## EXERCISE OBJECTIVE
Exclude images, then output the remaining data verbatim.

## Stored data
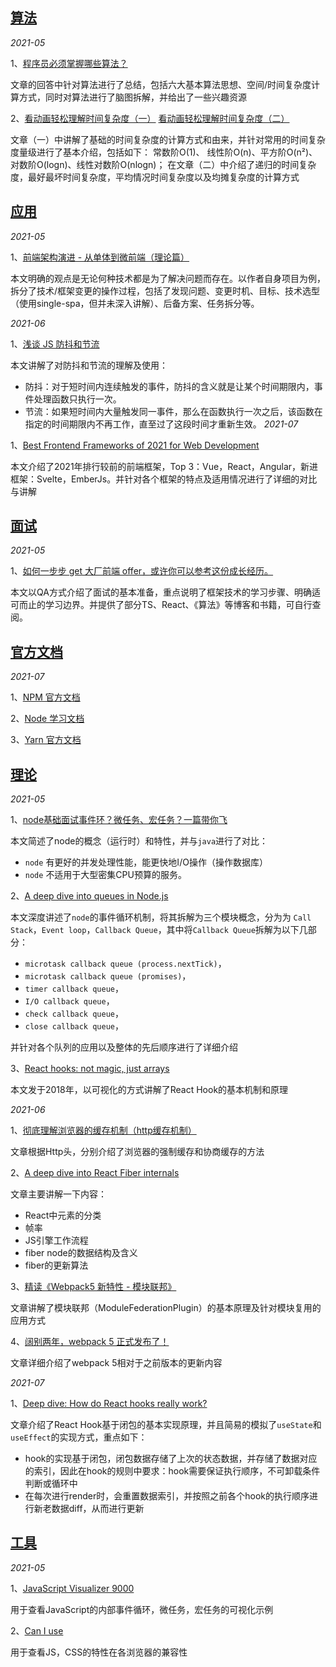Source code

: ## [算法](https://wolf-wolf.github.io/blog_record/article/algorithm/index)

*2021-05*

1、[程序员必须掌握哪些算法？](https://www.zhihu.com/question/23148377)

文章的回答中针对算法进行了总结，包括六大基本算法思想、空间/时间复杂度计算方式，同时对算法进行了脑图拆解，并给出了一些兴趣资源

2、[看动画轻松理解时间复杂度（一）](https://www.cxyxiaowu.com/1996.html)
[看动画轻松理解时间复杂度（二）](https://www.cxyxiaowu.com/1984.html)

文章（一）中讲解了基础的时间复杂度的计算方式和由来，并针对常用的时间复杂度量级进行了基本介绍，包括如下： 常数阶O(1)、 线性阶O(n)、平方阶O(n²)、对数阶O(logn)、线性对数阶O(nlogn)；
在文章（二）中介绍了递归的时间复杂度，最好最坏时间复杂度，平均情况时间复杂度以及均摊复杂度的计算方式


## [应用](https://wolf-wolf.github.io/blog_record/article/apply/index)

*2021-05*

1、[前端架构演进 - 从单体到微前端（理论篇）](https://mp.weixin.qq.com/s/eNC69rNqSR8XtXDmw66bVQ)

本文明确的观点是无论何种技术都是为了解决问题而存在。以作者自身项目为例，拆分了技术/框架变更的操作过程，包括了发现问题、变更时机、目标、技术选型（使用single-spa，但并未深入讲解）、后备方案、任务拆分等。

*2021-06*

1、[浅谈 JS 防抖和节流](https://segmentfault.com/a/1190000018428170)

本文讲解了对防抖和节流的理解及使用：
- 防抖：对于短时间内连续触发的事件，防抖的含义就是让某个时间期限内，事件处理函数只执行一次。
- 节流：如果短时间内大量触发同一事件，那么在函数执行一次之后，该函数在指定的时间期限内不再工作，直至过了这段时间才重新生效。
*2021-07*

1、[Best Frontend Frameworks of 2021 for Web Development](https://www.simform.com/best-frontend-frameworks/#section8)

本文介绍了2021年排行较前的前端框架，Top 3：Vue，React，Angular，新进框架：Svelte，EmberJs。并针对各个框架的特点及适用情况进行了详细的对比与讲解

## [面试](https://wolf-wolf.github.io/blog_record/article/interview/index)

*2021-05*

1、[如何一步步 get 大厂前端 offer，或许你可以参考这份成长经历。](https://mp.weixin.qq.com/s/35GC0FHQ47GjQ7GwbFYtUQ)

本文以QA方式介绍了面试的基本准备，重点说明了框架技术的学习步骤、明确适可而止的学习边界。并提供了部分TS、React、《算法》等博客和书籍，可自行查阅。

## [官方文档](https://wolf-wolf.github.io/blog_record/article/official/index)

*2021-07*

1、[NPM 官方文档](https://docs.npmjs.com/)

2、[Node 学习文档](https://nodejs.dev/learn)

3、[Yarn 官方文档](https://yarnpkg.com/)

## [理论](https://wolf-wolf.github.io/blog_record/article/theory/index)

*2021-05*

1、[node基础面试事件环？微任务、宏任务？一篇带你飞](https://blog.csdn.net/eeewwwddd/article/details/80862682)

本文简述了node的概念（运行时）和特性，并与`java`进行了对比：
 - `node` 有更好的并发处理性能，能更快地I/O操作（操作数据库）
 - `node` 不适用于大型密集CPU预算的服务。

2、[A deep dive into queues in Node.js](https://blog.logrocket.com/a-deep-dive-into-queues-in-node-js/)

本文深度讲述了`node`的事件循环机制，将其拆解为三个模块概念，分为为 `Call Stack`，`Event loop`，`Callback Queue`，其中将`Callback Queue`拆解为以下几部分：
 - `microtask callback queue (process.nextTick)`，
 - `microtask callback queue (promises)`，
 - `timer callback queue`，
 - `I/O callback queue`，
 - `check callback queue`，
 - `close callback queue`，

并针对各个队列的应用以及整体的先后顺序进行了详细介绍

3、[React hooks: not magic, just arrays](https://medium.com/@ryardley/react-hooks-not-magic-just-arrays-cd4f1857236e)

本文发于2018年，以可视化的方式讲解了React Hook的基本机制和原理

*2021-06*

1、[彻底理解浏览器的缓存机制（http缓存机制）](https://www.cnblogs.com/chengxs/p/10396066.html)

文章根据Http头，分别介绍了浏览器的强制缓存和协商缓存的方法

2、[A deep dive into React Fiber internals](https://blog.logrocket.com/deep-dive-into-react-fiber-internals/)

文章主要讲解一下内容：

- React中元素的分类
- 帧率
- JS引擎工作流程
- fiber node的数据结构及含义
- fiber的更新算法

3、[精读《Webpack5 新特性 - 模块联邦》](https://zhuanlan.zhihu.com/p/115403616)

文章讲解了模块联邦（ModuleFederationPlugin）的基本原理及针对模块复用的应用方式

4、[阔别两年，webpack 5 正式发布了！](https://juejin.cn/post/6882663278712094727)

文章详细介绍了webpack 5相对于之前版本的更新内容

*2021-07*

1、[Deep dive: How do React hooks really work?](https://www.netlify.com/blog/2019/03/11/deep-dive-how-do-react-hooks-really-work/)

文章介绍了React Hook基于闭包的基本实现原理，并且简易的模拟了`useState`和`useEffect`的实现方式，重点如下：

- hook的实现基于闭包，闭包数据存储了上次的状态数据，并存储了数据对应的索引，因此在hook的规则中要求：hook需要保证执行顺序，不可卸载条件判断或循环中
- 在每次进行render时，会重置数据索引，并按照之前各个hook的执行顺序进行新老数据diff，从而进行更新

## [工具](https://wolf-wolf.github.io/blog_record/article/tools/index)

*2021-05*

1、[JavaScript Visualizer 9000](https://www.jsv9000.app/)

用于查看JavaScript的内部事件循环，微任务，宏任务的可视化示例

2、[Can I use](https://caniuse.com/)

用于查看JS，CSS的特性在各浏览器的兼容性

## ANSWER BOX
Source code

: ## [算法](https://wolf-wolf.github.io/blog_record/article/algorithm/index)

*2021-05*

1、[程序员必须掌握哪些算法？](https://www.zhihu.com/question/23148377)

文章的回答中针对算法进行了总结，包括六大基本算法思想、空间/时间复杂度计算方式，同时对算法进行了脑图拆解，并给出了一些兴趣资源

2、[看动画轻松理解时间复杂度（一）](https://www.cxyxiaowu.com/1996.html)
[看动画轻松理解时间复杂度（二）](https://www.cxyxiaowu.com/1984.html)

文章（一）中讲解了基础的时间复杂度的计算方式和由来，并针对常用的时间复杂度量级进行了基本介绍，包括如下： 常数阶O(1)、 线性阶O(n)、平方阶O(n²)、对数阶O(logn)、线性对数阶O(nlogn)；
在文章（二）中介绍了递归的时间复杂度，最好最坏时间复杂度，平均情况时间复杂度以及均摊复杂度的计算方式


## [应用](https://wolf-wolf.github.io/blog_record/article/apply/index)

*2021-05*

1、[前端架构演进 - 从单体到微前端（理论篇）](https://mp.weixin.qq.com/s/eNC69rNqSR8XtXDmw66bVQ)

本文明确的观点是无论何种技术都是为了解决问题而存在。以作者自身项目为例，拆分了技术/框架变更的操作过程，包括了发现问题、变更时机、目标、技术选型（使用single-spa，但并未深入讲解）、后备方案、任务拆分等。

*2021-06*

1、[浅谈 JS 防抖和节流](https://segmentfault.com/a/1190000018428170)

本文讲解了对防抖和节流的理解及使用：
- 防抖：对于短时间内连续触发的事件，防抖的含义就是让某个时间期限内，事件处理函数只执行一次。
- 节流：如果短时间内大量触发同一事件，那么在函数执行一次之后，该函数在指定的时间期限内不再工作，直至过了这段时间才重新生效。
*2021-07*

1、[Best Frontend Frameworks of 2021 for Web Development](https://www.simform.com/best-frontend-frameworks/#section8)

本文介绍了2021年排行较前的前端框架，Top 3：Vue，React，Angular，新进框架：Svelte，EmberJs。并针对各个框架的特点及适用情况进行了详细的对比与讲解

## [面试](https://wolf-wolf.github.io/blog_record/article/interview/index)

*2021-05*

1、[如何一步步 get 大厂前端 offer，或许你可以参考这份成长经历。](https://mp.weixin.qq.com/s/35GC0FHQ47GjQ7GwbFYtUQ)

本文以QA方式介绍了面试的基本准备，重点说明了框架技术的学习步骤、明确适可而止的学习边界。并提供了部分TS、React、《算法》等博客和书籍，可自行查阅。

## [官方文档](https://wolf-wolf.github.io/blog_record/article/official/index)

*2021-07*

1、[NPM 官方文档](https://docs.npmjs.com/)

2、[Node 学习文档](https://nodejs.dev/learn)

3、[Yarn 官方文档](https://yarnpkg.com/)

## [理论](https://wolf-wolf.github.io/blog_record/article/theory/index)

*2021-05*

1、[node基础面试事件环？微任务、宏任务？一篇带你飞](https://blog.csdn.net/eeewwwddd/article/details/80862682)

本文简述了node的概念（运行时）和特性，并与`java`进行了对比：
 - `node` 有更好的并发处理性能，能更快地I/O操作（操作数据库）
 - `node` 不适用于大型密集CPU预算的服务。

2、[A deep dive into queues in Node.js](https://blog.logrocket.com/a-deep-dive-into-queues-in-node-js/)

本文深度讲述了`node`的事件循环机制，将其拆解为三个模块概念，分为为 `Call Stack`，`Event loop`，`Callback Queue`，其中将`Callback Queue`拆解为以下几部分：
 - `microtask callback queue (process.nextTick)`，
 - `microtask callback queue (promises)`，
 - `timer callback queue`，
 - `I/O callback queue`，
 - `check callback queue`，
 - `close callback queue`，

并针对各个队列的应用以及整体的先后顺序进行了详细介绍

3、[React hooks: not magic, just arrays](https://medium.com/@ryardley/react-hooks-not-magic-just-arrays-cd4f1857236e)

本文发于2018年，以可视化的方式讲解了React Hook的基本机制和原理

*2021-06*

1、[彻底理解浏览器的缓存机制（http缓存机制）](https://www.cnblogs.com/chengxs/p/10396066.html)

文章根据Http头，分别介绍了浏览器的强制缓存和协商缓存的方法

2、[A deep dive into React Fiber internals](https://blog.logrocket.com/deep-dive-into-react-fiber-internals/)

文章主要讲解一下内容：

- React中元素的分类
- 帧率
- JS引擎工作流程
- fiber node的数据结构及含义
- fiber的更新算法

3、[精读《Webpack5 新特性 - 模块联邦》](https://zhuanlan.zhihu.com/p/115403616)

文章讲解了模块联邦（ModuleFederationPlugin）的基本原理及针对模块复用的应用方式

4、[阔别两年，webpack 5 正式发布了！](https://juejin.cn/post/6882663278712094727)

文章详细介绍了webpack 5相对于之前版本的更新内容

*2021-07*

1、[Deep dive: How do React hooks really work?](https://www.netlify.com/blog/2019/03/11/deep-dive-how-do-react-hooks-really-work/)

文章介绍了React Hook基于闭包的基本实现原理，并且简易的模拟了`useState`和`useEffect`的实现方式，重点如下：

- hook的实现基于闭包，闭包数据存储了上次的状态数据，并存储了数据对应的索引，因此在hook的规则中要求：hook需要保证执行顺序，不可卸载条件判断或循环中
- 在每次进行render时，会重置数据索引，并按照之前各个hook的执行顺序进行新老数据diff，从而进行更新

## [工具](https://wolf-wolf.github.io/blog_record/article/tools/index)

*2021-05*

1、[JavaScript Visualizer 9000](https://www.jsv9000.app/)

用于查看JavaScript的内部事件循环，微任务，宏任务的可视化示例

2、[Can I use](https://caniuse.com/)

用于查看JS，CSS的特性在各浏览器的兼容性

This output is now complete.